Global Ischemia Upregulates KCNQ1 Potassium Channel Activity in Neurons

Abstract

Transient forebrain or global ischemia induces delayed cell death of hippocampal CA1 pyramidal neurons and impaired cognition. Potassium (K+) channels are implicated as key players in ischemia-induced death. The KCNQ1 K+ channel assembles with the auxiliary subunit KCNE1 to produce the slow component of Ik in the heart.
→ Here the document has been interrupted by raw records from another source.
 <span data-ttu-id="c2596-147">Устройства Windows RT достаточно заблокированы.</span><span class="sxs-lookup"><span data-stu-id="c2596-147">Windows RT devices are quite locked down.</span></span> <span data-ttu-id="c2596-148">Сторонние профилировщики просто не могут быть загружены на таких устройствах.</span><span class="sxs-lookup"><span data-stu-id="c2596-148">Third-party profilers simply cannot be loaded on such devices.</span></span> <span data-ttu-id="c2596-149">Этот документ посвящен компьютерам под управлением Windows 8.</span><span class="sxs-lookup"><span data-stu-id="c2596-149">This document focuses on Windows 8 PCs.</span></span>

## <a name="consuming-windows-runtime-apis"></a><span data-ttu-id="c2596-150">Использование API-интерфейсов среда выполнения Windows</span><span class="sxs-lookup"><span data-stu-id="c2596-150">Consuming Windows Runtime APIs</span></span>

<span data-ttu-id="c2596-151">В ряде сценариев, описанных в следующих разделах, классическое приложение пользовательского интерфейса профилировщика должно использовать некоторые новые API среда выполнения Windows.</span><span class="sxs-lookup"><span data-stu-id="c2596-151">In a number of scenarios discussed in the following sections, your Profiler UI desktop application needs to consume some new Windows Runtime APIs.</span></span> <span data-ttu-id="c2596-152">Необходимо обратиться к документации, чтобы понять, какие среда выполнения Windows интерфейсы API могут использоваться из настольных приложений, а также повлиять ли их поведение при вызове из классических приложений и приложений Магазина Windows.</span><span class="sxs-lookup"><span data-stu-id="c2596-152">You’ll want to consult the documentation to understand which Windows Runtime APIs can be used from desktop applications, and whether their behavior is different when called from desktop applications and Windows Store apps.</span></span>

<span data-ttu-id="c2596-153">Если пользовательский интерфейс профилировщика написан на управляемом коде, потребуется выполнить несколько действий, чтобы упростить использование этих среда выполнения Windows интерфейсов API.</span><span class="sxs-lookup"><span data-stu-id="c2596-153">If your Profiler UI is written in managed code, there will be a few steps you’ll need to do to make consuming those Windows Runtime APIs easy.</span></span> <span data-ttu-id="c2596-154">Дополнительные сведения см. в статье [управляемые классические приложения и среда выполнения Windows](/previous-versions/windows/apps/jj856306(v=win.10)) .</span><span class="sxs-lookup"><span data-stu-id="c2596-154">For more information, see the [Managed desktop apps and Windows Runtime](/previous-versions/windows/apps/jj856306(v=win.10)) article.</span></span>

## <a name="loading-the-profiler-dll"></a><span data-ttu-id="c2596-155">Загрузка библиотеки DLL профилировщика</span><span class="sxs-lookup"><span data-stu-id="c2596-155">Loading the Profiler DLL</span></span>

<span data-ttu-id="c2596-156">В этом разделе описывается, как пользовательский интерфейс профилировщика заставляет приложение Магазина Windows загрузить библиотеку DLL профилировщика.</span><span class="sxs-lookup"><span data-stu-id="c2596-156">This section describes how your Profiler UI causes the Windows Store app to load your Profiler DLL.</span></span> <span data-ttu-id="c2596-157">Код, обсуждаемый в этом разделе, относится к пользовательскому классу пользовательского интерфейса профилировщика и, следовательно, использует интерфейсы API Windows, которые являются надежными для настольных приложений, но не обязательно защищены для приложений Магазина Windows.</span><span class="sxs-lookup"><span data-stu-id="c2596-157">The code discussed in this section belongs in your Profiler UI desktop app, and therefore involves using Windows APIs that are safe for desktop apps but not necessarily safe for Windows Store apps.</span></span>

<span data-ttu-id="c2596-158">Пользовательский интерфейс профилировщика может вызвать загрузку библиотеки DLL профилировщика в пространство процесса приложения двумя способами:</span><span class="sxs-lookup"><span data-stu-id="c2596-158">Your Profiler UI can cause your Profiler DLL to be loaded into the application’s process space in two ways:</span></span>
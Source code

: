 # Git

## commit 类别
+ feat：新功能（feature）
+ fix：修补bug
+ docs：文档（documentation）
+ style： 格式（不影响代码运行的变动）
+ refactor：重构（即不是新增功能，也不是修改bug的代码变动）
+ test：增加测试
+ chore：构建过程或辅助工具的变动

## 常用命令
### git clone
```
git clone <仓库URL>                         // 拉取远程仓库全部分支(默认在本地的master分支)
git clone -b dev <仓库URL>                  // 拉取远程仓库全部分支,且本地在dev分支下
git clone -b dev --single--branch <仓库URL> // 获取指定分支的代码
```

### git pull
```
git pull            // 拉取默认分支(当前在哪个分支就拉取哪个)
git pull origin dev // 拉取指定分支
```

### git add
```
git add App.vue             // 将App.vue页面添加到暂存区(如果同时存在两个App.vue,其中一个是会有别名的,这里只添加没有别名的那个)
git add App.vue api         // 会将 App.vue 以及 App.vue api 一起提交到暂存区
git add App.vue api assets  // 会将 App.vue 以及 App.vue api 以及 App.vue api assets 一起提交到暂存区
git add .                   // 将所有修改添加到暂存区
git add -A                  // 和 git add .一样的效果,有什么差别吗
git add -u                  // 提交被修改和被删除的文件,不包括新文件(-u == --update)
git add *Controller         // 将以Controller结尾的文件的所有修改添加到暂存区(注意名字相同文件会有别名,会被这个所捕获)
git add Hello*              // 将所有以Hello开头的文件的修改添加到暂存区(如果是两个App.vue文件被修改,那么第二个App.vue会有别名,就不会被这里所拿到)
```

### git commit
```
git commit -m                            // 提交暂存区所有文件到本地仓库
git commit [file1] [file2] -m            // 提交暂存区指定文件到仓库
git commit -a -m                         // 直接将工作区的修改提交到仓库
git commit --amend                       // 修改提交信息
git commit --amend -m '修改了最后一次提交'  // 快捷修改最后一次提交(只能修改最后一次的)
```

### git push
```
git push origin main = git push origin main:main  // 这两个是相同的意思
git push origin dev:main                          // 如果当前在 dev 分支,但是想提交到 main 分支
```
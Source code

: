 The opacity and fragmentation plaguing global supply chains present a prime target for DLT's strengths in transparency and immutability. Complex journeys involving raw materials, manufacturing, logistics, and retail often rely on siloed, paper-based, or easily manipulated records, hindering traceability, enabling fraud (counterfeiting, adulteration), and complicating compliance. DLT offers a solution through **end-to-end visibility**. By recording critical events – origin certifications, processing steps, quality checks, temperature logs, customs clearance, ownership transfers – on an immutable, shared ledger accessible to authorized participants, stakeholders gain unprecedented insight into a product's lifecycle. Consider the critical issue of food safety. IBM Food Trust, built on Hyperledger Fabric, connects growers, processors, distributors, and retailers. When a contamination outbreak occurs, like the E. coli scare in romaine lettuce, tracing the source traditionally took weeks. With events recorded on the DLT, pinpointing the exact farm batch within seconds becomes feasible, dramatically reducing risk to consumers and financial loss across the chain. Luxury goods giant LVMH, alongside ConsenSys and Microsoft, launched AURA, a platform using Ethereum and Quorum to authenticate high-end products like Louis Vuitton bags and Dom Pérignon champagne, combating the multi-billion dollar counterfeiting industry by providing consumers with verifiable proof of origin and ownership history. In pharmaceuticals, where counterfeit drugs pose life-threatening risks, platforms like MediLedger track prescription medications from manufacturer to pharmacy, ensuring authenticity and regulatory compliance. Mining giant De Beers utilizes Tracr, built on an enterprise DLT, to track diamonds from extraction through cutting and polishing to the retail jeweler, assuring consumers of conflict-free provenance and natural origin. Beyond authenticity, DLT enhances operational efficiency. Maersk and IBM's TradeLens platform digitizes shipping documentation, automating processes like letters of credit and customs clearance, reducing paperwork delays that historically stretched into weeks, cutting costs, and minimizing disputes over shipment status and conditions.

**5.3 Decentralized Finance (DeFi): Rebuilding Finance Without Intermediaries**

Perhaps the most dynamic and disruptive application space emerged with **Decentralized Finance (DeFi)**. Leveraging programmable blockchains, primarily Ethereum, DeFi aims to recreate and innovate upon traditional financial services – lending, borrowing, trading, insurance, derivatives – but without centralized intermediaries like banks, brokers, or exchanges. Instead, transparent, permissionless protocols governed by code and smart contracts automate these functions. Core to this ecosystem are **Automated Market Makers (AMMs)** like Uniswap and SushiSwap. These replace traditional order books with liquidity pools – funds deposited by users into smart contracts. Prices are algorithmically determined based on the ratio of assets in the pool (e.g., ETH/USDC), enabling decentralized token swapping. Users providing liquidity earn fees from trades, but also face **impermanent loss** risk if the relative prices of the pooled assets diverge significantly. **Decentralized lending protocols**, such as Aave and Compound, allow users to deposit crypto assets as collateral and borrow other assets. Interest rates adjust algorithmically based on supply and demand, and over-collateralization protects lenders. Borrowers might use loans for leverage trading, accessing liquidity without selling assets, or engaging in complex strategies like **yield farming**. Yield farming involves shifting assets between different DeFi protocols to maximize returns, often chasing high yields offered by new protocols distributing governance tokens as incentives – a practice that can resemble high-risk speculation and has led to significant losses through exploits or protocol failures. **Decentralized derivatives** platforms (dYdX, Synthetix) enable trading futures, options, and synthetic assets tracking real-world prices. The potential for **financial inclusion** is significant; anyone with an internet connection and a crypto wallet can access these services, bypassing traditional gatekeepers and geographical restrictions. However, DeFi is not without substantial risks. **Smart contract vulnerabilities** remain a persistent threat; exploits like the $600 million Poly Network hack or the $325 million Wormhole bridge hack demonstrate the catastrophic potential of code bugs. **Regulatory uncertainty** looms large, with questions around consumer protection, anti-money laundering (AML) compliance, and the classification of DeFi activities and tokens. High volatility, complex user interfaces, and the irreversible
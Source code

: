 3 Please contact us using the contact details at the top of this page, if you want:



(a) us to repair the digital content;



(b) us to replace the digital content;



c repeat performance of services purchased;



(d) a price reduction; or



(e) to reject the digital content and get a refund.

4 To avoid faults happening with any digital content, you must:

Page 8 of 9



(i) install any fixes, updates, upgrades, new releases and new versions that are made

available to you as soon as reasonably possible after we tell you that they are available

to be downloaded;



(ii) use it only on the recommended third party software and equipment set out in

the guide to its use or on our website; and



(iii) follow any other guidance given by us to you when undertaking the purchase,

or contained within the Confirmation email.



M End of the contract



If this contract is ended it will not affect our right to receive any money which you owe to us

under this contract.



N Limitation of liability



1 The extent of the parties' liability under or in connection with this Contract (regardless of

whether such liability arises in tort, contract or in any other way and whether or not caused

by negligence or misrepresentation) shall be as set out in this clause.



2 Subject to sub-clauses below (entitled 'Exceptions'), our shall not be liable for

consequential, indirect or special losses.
Emerging evidence indicates that KCNQ1 mRNA and protein are expressed not only in heart, but also brain, although its function in neurons is, as yet, unclear.The transcription factor REST (repressor element-1 silencing transcription factor)/NRSF (neuron-specific silencing factor) is upregulated in response to global ischemia and contributes to neuronal death. We recently showed that REST is enriched at the promoter of the KCNQ1 K+ channel in postischemic CA1, assessed by targeted ChIP-chip. Here we set out to assess a possible role for KCNQ1 in ischemia-induced neuronal death. Global ischemia in vivo elicited an increase in KCNQ1 mRNA at 24 (∼1.4 fold) and 48 h (∼3.5-fold; p < 0.04), as assessed by qPCR. Moreover, ischemia induced an increase in KCNQ1 protein at 24 (∼1.4 fold) and 48 h (∼1.6 fold; p < 0.004), as assessed by Western analysis. To examine KCNQ1 function in brain, we identified and recorded K+ currents from cultured hippocampal neurons with the specific KCNQ1 inhibitor Chromanol 293B (IC50=62μM) and confirmed them with a dominant-negative KCNQ1 mutant S277L which reduced the endogenous current by ∼50% (p < 0.005). Cultures exposed to oxygen-glucose deprivation (an in vitro model of ischemia) showed a marked increase in KCNQ1 currents at 48 h post ischemia (∼28%, p < 0.03). These results document the presence of functional KCNQ1 channels in hippocampal neurons, and their upregulation in response to ischemia, consistent with a possible contribution to delayed neuronal death of the CA1.